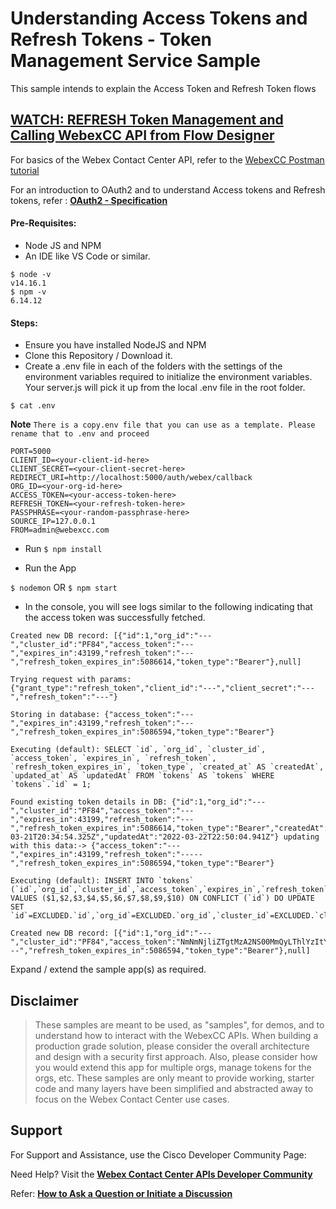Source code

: # Understanding Access Tokens and Refresh Tokens - Token Management Service Sample

This sample intends to explain the Access Token and Refresh Token flows

## [WATCH: REFRESH Token Management and Calling WebexCC API from Flow Designer](https://app.vidcast.io/share/c5876929-2d94-40b6-96e5-ae541b42b413)

For basics of the Webex Contact Center API, refer to the [WebexCC Postman tutorial](https://github.com/CiscoDevNet/webex-contact-center-api-samples/tree/main/postman-sample)

For an introduction to OAuth2 and to understand Access tokens and Refresh tokens, refer : **[OAuth2 - Specification](https://oauth.net/2/)**

#### Pre-Requisites:

- Node JS and NPM
- An IDE like VS Code or similar.

```
$ node -v
v14.16.1
$ npm -v
6.14.12
```

#### Steps:

- Ensure you have installed NodeJS and NPM
- Clone this Repository / Download it.
- Create a .env file in each of the folders with the settings of the environment variables required to initialize the environment variables. Your server.js will pick it up from the local .env file in the root folder.

`$ cat .env`

**Note** `There is a copy.env file that you can use as a template. Please rename that to .env and proceed`

```
PORT=5000
CLIENT_ID=<your-client-id-here>
CLIENT_SECRET=<your-client-secret-here>
REDIRECT_URI=http://localhost:5000/auth/webex/callback
ORG_ID=<your-org-id-here>
ACCESS_TOKEN=<your-access-token-here>
REFRESH_TOKEN=<your-refresh-token-here>
PASSPHRASE=<your-random-passphrase-here>
SOURCE_IP=127.0.0.1
FROM=admin@webexcc.com
```

- Run `$ npm install`

- Run the App

`$ nodemon` OR `$ npm start`

- In the console, you will see logs similar to the following indicating that the access token was successfully fetched.

```
Created new DB record: [{"id":1,"org_id":"---","cluster_id":"PF84","access_token":"---","expires_in":43199,"refresh_token":"---","refresh_token_expires_in":5086614,"token_type":"Bearer"},null]

Trying request with params: {"grant_type":"refresh_token","client_id":"---","client_secret":"---","refresh_token":"---"}

Storing in database: {"access_token":"---","expires_in":43199,"refresh_token":"---","refresh_token_expires_in":5086594,"token_type":"Bearer"}

Executing (default): SELECT `id`, `org_id`, `cluster_id`, `access_token`, `expires_in`, `refresh_token`, `refresh_token_expires_in`, `token_type`, `created_at` AS `createdAt`, `updated_at` AS `updatedAt` FROM `tokens` AS `tokens` WHERE `tokens`.`id` = 1;

Found existing token details in DB: {"id":1,"org_id":"---","cluster_id":"PF84","access_token":"---","expires_in":43199,"refresh_token":"---","refresh_token_expires_in":5086614,"token_type":"Bearer","createdAt":"2022-03-21T20:34:54.325Z","updatedAt":"2022-03-22T22:50:04.941Z"} updating with this data:-> {"access_token":"---","expires_in":43199,"refresh_token":"-----","refresh_token_expires_in":5086594,"token_type":"Bearer"}

Executing (default): INSERT INTO `tokens` (`id`,`org_id`,`cluster_id`,`access_token`,`expires_in`,`refresh_token`,`refresh_token_expires_in`,`token_type`,`created_at`,`updated_at`) VALUES ($1,$2,$3,$4,$5,$6,$7,$8,$9,$10) ON CONFLICT (`id`) DO UPDATE SET `id`=EXCLUDED.`id`,`org_id`=EXCLUDED.`org_id`,`cluster_id`=EXCLUDED.`cluster_id`,`access_token`=EXCLUDED.`access_token`,`expires_in`=EXCLUDED.`expires_in`,`refresh_token`=EXCLUDED.`refresh_token`,`refresh_token_expires_in`=EXCLUDED.`refresh_token_expires_in`,`token_type`=EXCLUDED.`token_type`,`updated_at`=EXCLUDED.`updated_at`;

Created new DB record: [{"id":1,"org_id":"---","cluster_id":"PF84","access_token":"NmNmNjliZTgtMzA2NS00MmQyLThlYzItY2QwZjRkMmEzZGQzMTkyYzk3MzQtYmI0","expires_in":43199,"refresh_token":"---","refresh_token_expires_in":5086594,"token_type":"Bearer"},null]
```

Expand / extend the sample app(s) as required.

## Disclaimer

> These samples are meant to be used, as "samples", for demos, and to understand how to interact with the WebexCC APIs.
> When building a production grade solution, please consider the overall architecture and design with a security first approach.
> Also, please consider how you would extend this app for multiple orgs, manage tokens for the orgs, etc.
> These samples are only meant to provide working, starter code and many layers have been simplified and abstracted away to focus on the Webex Contact Center use cases.

## Support

For Support and Assistance, use the Cisco Developer Community Page:

Need Help? Visit the **[Webex Contact Center APIs Developer Community](https://community.cisco.com/t5/contact-center/bd-p/j-disc-dev-contact-center)**

Refer: **[How to Ask a Question or Initiate a Discussion](https://community.cisco.com/t5/contact-center/webex-contact-center-apis-developer-community-and-support/m-p/4558270)**
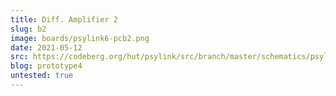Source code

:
 ```yaml
---
title: Diff. Amplifier 2
slug: b2
image: boards/psylink6-pcb2.png
date: 2021-05-12
src: https://codeberg.org/hut/psylink/src/branch/master/schematics/psylink6.kicad_pcb
blog: prototype4
untested: true
---
```

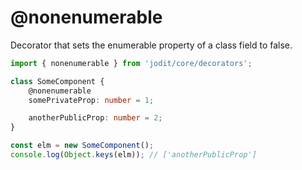 # @nonenumerable

Decorator that sets the enumerable property of a class field to false.

```ts
import { nonenumerable } from 'jodit/core/decorators';

class SomeComponent {
	@nonenumerable
	somePrivateProp: number = 1;

	anotherPublicProp: number = 2;
}

const elm = new SomeComponent();
console.log(Object.keys(elm)); // ['anotherPublicProp']
```
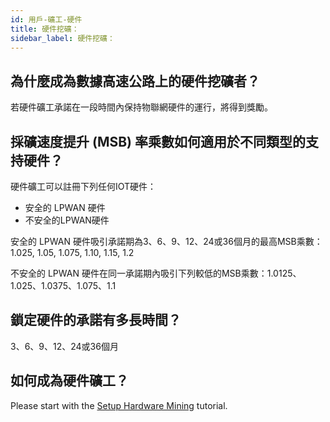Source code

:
 ```yaml
---
id: 用戶-礦工-硬件
title: 硬件挖礦：
sidebar_label: 硬件挖礦：
---
```


## 為什麼成為數據高速公路上的硬件挖礦者？

若硬件礦工承諾在一段時間內保持物聯網硬件的運行，將得到獎勵。

## 採礦速度提升 (MSB) 率乘數如何適用於不同類型的支持硬件？

硬件礦工可以註冊下列任何IOT硬件：
* 安全的 LPWAN 硬件
* 不安全的LPWAN硬件

安全的 LPWAN 硬件吸引承諾期為3、6、9、12、24或36個月的最高MSB乘數：1.025, 1.05, 1.075, 1.10, 1.15, 1.2

不安全的 LPWAN 硬件在同一承諾期內吸引下列較低的MSB乘數：1.0125、1.025、1.0375、1.075、1.1


## 鎖定硬件的承諾有多長時間？

3、6、9、12、24或36個月


## 如何成為硬件礦工？

Please start with the <a href="../tutorials/tutorials-mining-hardware-setup.md" class="pretty-link pretty-link-colored">Setup Hardware Mining</a> tutorial.
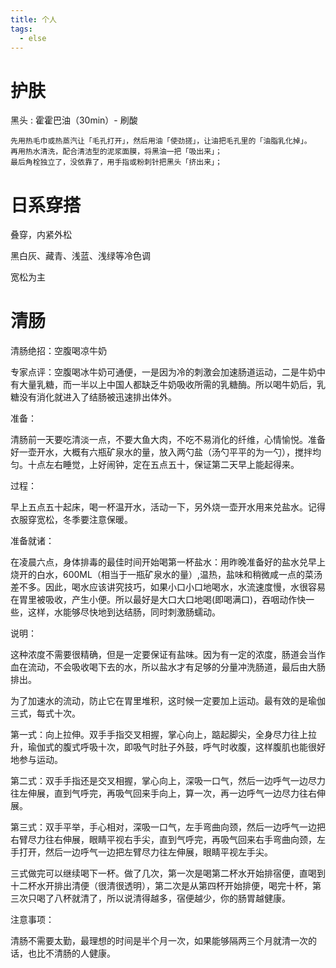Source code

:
 ```yaml
---
title: 个人
tags:
  - else
---
```




# 护肤

黑头 : 霍霍巴油（30min）- 刷酸 

```text
先用热毛巾或热蒸汽让「毛孔打开」，然后用油「使劲搓」，让油把毛孔里的「油脂乳化掉」。
再用热水清洗，配合清洁型的泥浆面膜，将黑油一把「吸出来」；
最后角栓独立了，没依靠了，用手指或粉刺针把黑头「挤出来」；
```

# 日系穿搭

叠穿，内紧外松

黑白灰、藏青、浅蓝、浅绿等冷色调

宽松为主

# 清肠

清肠绝招：空腹喝凉牛奶

专家点评：空腹喝冰牛奶可通便，一是因为冷的刺激会加速肠道运动，二是牛奶中有大量乳糖，而一半以上中国人都缺乏牛奶吸收所需的乳糖酶。所以喝牛奶后，乳糖没有消化就进入了结肠被迅速排出体外。



准备：

清肠前一天要吃清淡一点，不要大鱼大肉，不吃不易消化的纤维，心情愉悦。准备好一壶开水，大概有六瓶矿泉水的量，放入两勺盐（汤勺平平的为一勺），搅拌均匀。十点左右睡觉，上好闹钟，定在五点五十，保证第二天早上能起得来。

过程：

早上五点五十起床，喝一杯温开水，活动一下，另外烧一壶开水用来兑盐水。记得衣服穿宽松，冬季要注意保暖。

准备就诸：

在凌晨六点，身体排毒的最佳时间开始喝第一杯盐水：用昨晚准备好的盐水兑早上烧开的白水，600ML（相当于一瓶矿泉水的量）,温热，盐味和稍微咸一点的菜汤差不多。因此，喝水应该讲究技巧，如果小口小口地喝水，水流速度慢，水很容易在胃里被吸收，产生小便。所以最好是大口大口地喝(即喝满口)，吞咽动作快一些，这样，水能够尽快地到达结肠，同时刺激肠蠕动。

说明：

这种浓度不需要很精确，但是一定要保证有盐味。因为有一定的浓度，肠道会当作血在流动，不会吸收喝下去的水，所以盐水才有足够的分量冲洗肠道，最后由大肠排出。

为了加速水的流动，防止它在胃里堆积，这时候一定要加上运动。最有效的是瑜伽三式，每式十次。

第一式：向上拉伸。双手手指交叉相握，掌心向上，踮起脚尖，全身尽力往上拉升，瑜伽式的腹式呼吸十次，即吸气时肚子外鼓，呼气时收腹，这样腹肌也能很好地参与运动。

第二式：双手手指还是交叉相握，掌心向上，深吸一口气，然后一边呼气一边尽力往左伸展，直到气呼完，再吸气回来手向上，算一次，再一边呼气一边尽力往右伸展。

第三式：双手平举，手心相对，深吸一口气，左手弯曲向颈，然后一边呼气一边把右臂尽力往右伸展，眼睛平视右手尖，直到气呼完，再吸气回来右手弯曲向颈，左手打开，然后一边呼气一边把左臂尽力往左伸展，眼睛平视左手尖。

三式做完可以继续喝下一杯。做了几次，第一次是喝第二杯水开始排宿便，直喝到十二杯水开排出清便（很清很透明），第二次是从第四杯开始排便，喝完十杯，第三次只喝了八杯就清了，所以说清得越多，宿便越少，你的肠胃越健康。

注意事项：

清肠不需要太勤，最理想的时间是半个月一次，如果能够隔两三个月就清一次的话，也比不清肠的人健康。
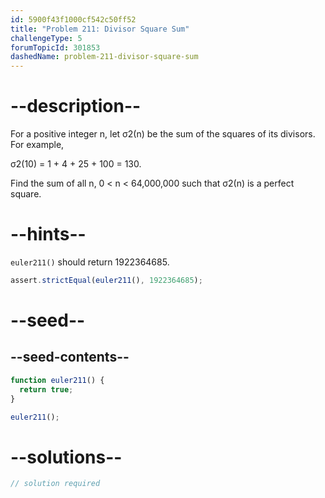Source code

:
 ```yaml
---
id: 5900f43f1000cf542c50ff52
title: "Problem 211: Divisor Square Sum"
challengeType: 5
forumTopicId: 301853
dashedName: problem-211-divisor-square-sum
---
```


# --description--

For a positive integer n, let σ2(n) be the sum of the squares of its divisors. For example,

σ2(10) = 1 + 4 + 25 + 100 = 130.

Find the sum of all n, 0 &lt; n &lt; 64,000,000 such that σ2(n) is a perfect square.

# --hints--

`euler211()` should return 1922364685.

```js
assert.strictEqual(euler211(), 1922364685);
```

# --seed--

## --seed-contents--

```js
function euler211() {
  return true;
}

euler211();
```

# --solutions--

```js
// solution required
```
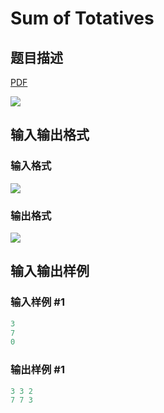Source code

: # Sum of Totatives

## 题目描述

[problemUrl]: https://uva.onlinejudge.org/index.php?option=com_onlinejudge&Itemid=8&category=602&page=show_problem&problem=4357

[PDF](https://uva.onlinejudge.org/external/126/p12632.pdf)

![](https://cdn.luogu.com.cn/upload/vjudge_pic/UVA12632/110b3e7db30650e5fabd92db45c72605c4c46790.png)

## 输入输出格式

### 输入格式

![](https://cdn.luogu.com.cn/upload/vjudge_pic/UVA12632/208218af6efcc580896858f546a0368742324035.png)

### 输出格式

![](https://cdn.luogu.com.cn/upload/vjudge_pic/UVA12632/cdafcf58d4ec405f239aa64c24396293c493850a.png)

## 输入输出样例

### 输入样例 #1

```cpp
3
7
0
```


### 输出样例 #1

```cpp
3 3 2
7 7 3
```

──────────────────────────────

What to produce
Every line in the records above with the string "掌心向上" in it should be shown.

Response area
第一式：向上拉伸。双手手指交叉相握，掌心向上，踮起脚尖，全身尽力往上拉升，瑜伽式的腹式呼吸十次，即吸气时肚子外鼓，呼气时收腹，这样腹肌也能很好地参与运动。
第二式：双手手指还是交叉相握，掌心向上，深吸一口气，然后一边呼气一边尽力往左伸展，直到气呼完，再吸气回来手向上，算一次，再一边呼气一边尽力往右伸展。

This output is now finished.